In Scotland there has been intense – if limited – debate over council tax. In 2008 the SNP forced a freeze on council tax rates. Scottish Labour attacked them for preventing councils from raising funds to pay for vital services. Now local authority bosses have been ‘freed’ to raise them again, with most opting for a three per cent increase. Eight Labour-led councils are maintaining the freeze to ‘protect’ people ahead of local elections in May.
More fundamental is the regressive structure of the tax: the ludicrously outdated property valuation bands, and the fact incomes are not considered. Thresholds across Britain were set in 1991 – a quarter of a century ago, before the boom in the housing market – and are now grossly archaic. A decade ago the SNP favoured replacing council tax with a local income tax north of the border, before it was deemed too difficult. MSPs in Scotland – of all parties – have now voted to slightly raise rates on the top four council tax bands, E-H, from April this year.

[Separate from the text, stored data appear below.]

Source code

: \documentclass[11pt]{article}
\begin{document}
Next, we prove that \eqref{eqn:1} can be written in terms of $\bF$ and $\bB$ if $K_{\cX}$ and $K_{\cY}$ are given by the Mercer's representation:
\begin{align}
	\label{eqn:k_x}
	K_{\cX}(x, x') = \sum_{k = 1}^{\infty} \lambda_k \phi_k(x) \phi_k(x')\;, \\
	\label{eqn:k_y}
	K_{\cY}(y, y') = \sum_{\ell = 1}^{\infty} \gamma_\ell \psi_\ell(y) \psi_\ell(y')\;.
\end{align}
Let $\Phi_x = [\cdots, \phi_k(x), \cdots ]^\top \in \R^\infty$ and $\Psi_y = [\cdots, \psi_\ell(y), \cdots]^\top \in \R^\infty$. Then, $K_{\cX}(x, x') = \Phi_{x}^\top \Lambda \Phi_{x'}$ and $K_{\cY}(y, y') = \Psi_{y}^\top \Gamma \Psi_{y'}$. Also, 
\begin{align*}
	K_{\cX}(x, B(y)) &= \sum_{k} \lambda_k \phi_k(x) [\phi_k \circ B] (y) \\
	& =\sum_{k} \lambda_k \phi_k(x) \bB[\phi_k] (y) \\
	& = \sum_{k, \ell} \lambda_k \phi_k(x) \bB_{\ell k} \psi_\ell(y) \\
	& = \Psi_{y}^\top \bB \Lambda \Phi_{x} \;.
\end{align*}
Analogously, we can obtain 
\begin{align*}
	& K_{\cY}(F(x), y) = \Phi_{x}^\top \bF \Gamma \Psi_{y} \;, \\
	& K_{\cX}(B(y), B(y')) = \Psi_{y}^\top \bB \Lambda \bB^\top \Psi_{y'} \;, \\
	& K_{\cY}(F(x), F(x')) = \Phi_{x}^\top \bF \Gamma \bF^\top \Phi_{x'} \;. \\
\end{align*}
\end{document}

But in England and Wales the difference in payment demands on rich and poor remains scandalously slight. A bill for a top-end band H home is only three times that of a low-end band A home, even if the band H home is worth 10 or 20 times as much. Wealthy oligarchs and poor little old ladies living in the same west London streets are asked to pay exactly the same amount.
But reforming any property-related tax is a tricky business. Memories of Margaret Thatcher’s poll tax experiment – the last serious attempt to change the nature of local taxation – haunt all attempts to tinker. When Labour under Ed Miliband proposed a ‘mansion tax’ – an additional tax on properties worth £2m or more to address the inadequacy of the council tax – it was picked apart by columnists and Conservative politicians as cumbersomely unworkable.
Is there an alternative? There has to be. As courts continue to be brought to a standstill by council tax debt cases and bailiffs make more visits to desperate families, Westminster needs to wrestle with the issue as Holyrood has tried to do, to find a way of updating council tax for the post-property boom age, and make the wealthy pay their fair share.